Dexter Kozen, the Joseph Newton Pew, Jr. Professor of Engineering, and member of the Cornell Computer Science faculty since 1984, delivered the Milner Lecture at the University of Edinburgh, Scotland. Kozen addressed the Laboratory for Foundations of Computer Science (LFCS) on the topic “Software Defined Networks and the NetKAT Family of Languages.” As Kozen explains it, in this talk, he “trace[s] the evolution of this family of languages, focusing on the underlying theory and how it has been exploited to great practical effect.”

Kozen says that “[n]etworks have received widespread attention in recent years as a target for domain-specific language design. The emergence of software-defined networking (SDN) as a popular paradigm for network programming has led to the appearance of a number of SDN programming languages seeking to provide high-level abstractions to simplify the task of specifying and reasoning about the packet-processing behavior of a network.” Kozen then highlights the NetKAT family of languages, which he describes as a “success story”:

These are special-purpose languages and logics for specifying and reasoning about packet processing and network routing that fit well with the SDN paradigm. These languages provide general-purpose programming and logic constructs as well as special-purpose primitives for querying and modifying packet headers and encoding network topologies. Recent variants add probability and state. The most recent advance is a state-of-the-art implementation that scales to thousands of switches with good performance on standard benchmarks. Several practical applications of NetKAT have been developed, including algorithms for testing reachability, loop-freedom, and translation validation.

Moreover, Kozen continues, “[i]n contrast to competing approaches, NetKAT has always been based on a formal mathematical semantics, and the theoretical underpinnings have always been a first priority. There is an equational deductive system that is sound and complete, as well as a corresponding coalgebraic theory giving rise to an efficient bisimulation-based decision procedure.”

Kozen, whose relationship with Cornell CS goes back to his doctoral studies, when he worked under the direction of department founder, Juris Hartmanis, is the author, most recently, of Theory of Computation and many articles on programming languages, networks, security, and theory of computing; co-author of Dynamic Logic; and the recipient of numerous teaching awards. 
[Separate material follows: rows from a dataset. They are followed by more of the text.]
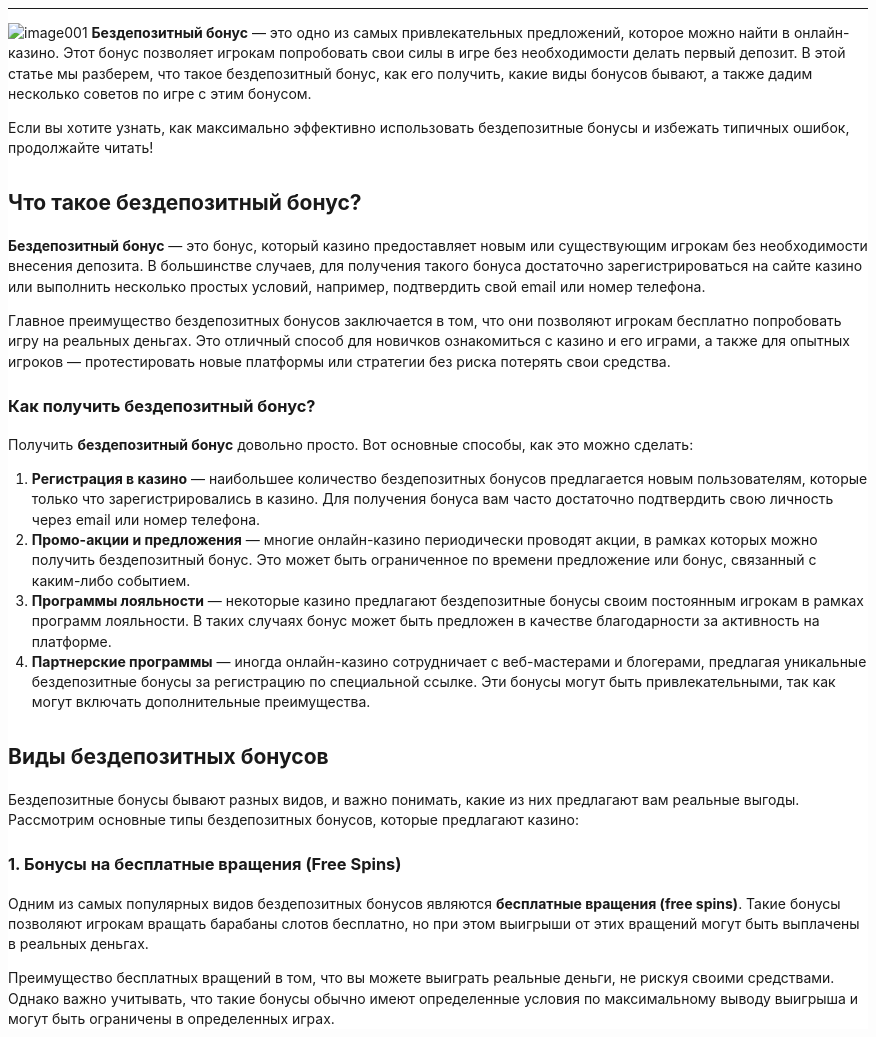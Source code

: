 ***

![image001](https://github.com/user-attachments/assets/e97cacd0-dc02-40db-8b9b-1dd8dce8c385)
**Бездепозитный бонус** — это одно из самых привлекательных предложений, которое можно найти в онлайн-казино. Этот бонус позволяет игрокам попробовать свои силы в игре без необходимости делать первый депозит. В этой статье мы разберем, что такое бездепозитный бонус, как его получить, какие виды бонусов бывают, а также дадим несколько советов по игре с этим бонусом.

Если вы хотите узнать, как максимально эффективно использовать бездепозитные бонусы и избежать типичных ошибок, продолжайте читать!

## Что такое бездепозитный бонус?

**Бездепозитный бонус** — это бонус, который казино предоставляет новым или существующим игрокам без необходимости внесения депозита. В большинстве случаев, для получения такого бонуса достаточно зарегистрироваться на сайте казино или выполнить несколько простых условий, например, подтвердить свой email или номер телефона.

Главное преимущество бездепозитных бонусов заключается в том, что они позволяют игрокам бесплатно попробовать игру на реальных деньгах. Это отличный способ для новичков ознакомиться с казино и его играми, а также для опытных игроков — протестировать новые платформы или стратегии без риска потерять свои средства.

### Как получить бездепозитный бонус?

Получить **бездепозитный бонус** довольно просто. Вот основные способы, как это можно сделать:

1. **Регистрация в казино** — наибольшее количество бездепозитных бонусов предлагается новым пользователям, которые только что зарегистрировались в казино. Для получения бонуса вам часто достаточно подтвердить свою личность через email или номер телефона.
2. **Промо-акции и предложения** — многие онлайн-казино периодически проводят акции, в рамках которых можно получить бездепозитный бонус. Это может быть ограниченное по времени предложение или бонус, связанный с каким-либо событием.
3. **Программы лояльности** — некоторые казино предлагают бездепозитные бонусы своим постоянным игрокам в рамках программ лояльности. В таких случаях бонус может быть предложен в качестве благодарности за активность на платформе.
4. **Партнерские программы** — иногда онлайн-казино сотрудничает с веб-мастерами и блогерами, предлагая уникальные бездепозитные бонусы за регистрацию по специальной ссылке. Эти бонусы могут быть привлекательными, так как могут включать дополнительные преимущества.

## Виды бездепозитных бонусов

Бездепозитные бонусы бывают разных видов, и важно понимать, какие из них предлагают вам реальные выгоды. Рассмотрим основные типы бездепозитных бонусов, которые предлагают казино:

### 1. **Бонусы на бесплатные вращения (Free Spins)**

Одним из самых популярных видов бездепозитных бонусов являются **бесплатные вращения (free spins)**. Такие бонусы позволяют игрокам вращать барабаны слотов бесплатно, но при этом выигрыши от этих вращений могут быть выплачены в реальных деньгах.

Преимущество бесплатных вращений в том, что вы можете выиграть реальные деньги, не рискуя своими средствами. Однако важно учитывать, что такие бонусы обычно имеют определенные условия по максимальному выводу выигрыша и могут быть ограничены в определенных играх.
Founded in 1987, the Laboratory for Foundations of Computer Science (LFCS) is one of seven research institutes in the School of Informatics at the University of Edinburgh. It is described as a “community of theoretical computer scientists with interests in concurrency, semantics, categories, algebra, types, logic, algorithms, complexity, databases and modelling,” whose research agenda is “the study of theories which underlie, or should in future underlie, the analysis and design of computing systems.”

In recent decades, the Milner Lecture has been given by fellow CS faculty, including Éva Tardos (2013) and Joseph Halpern (2000).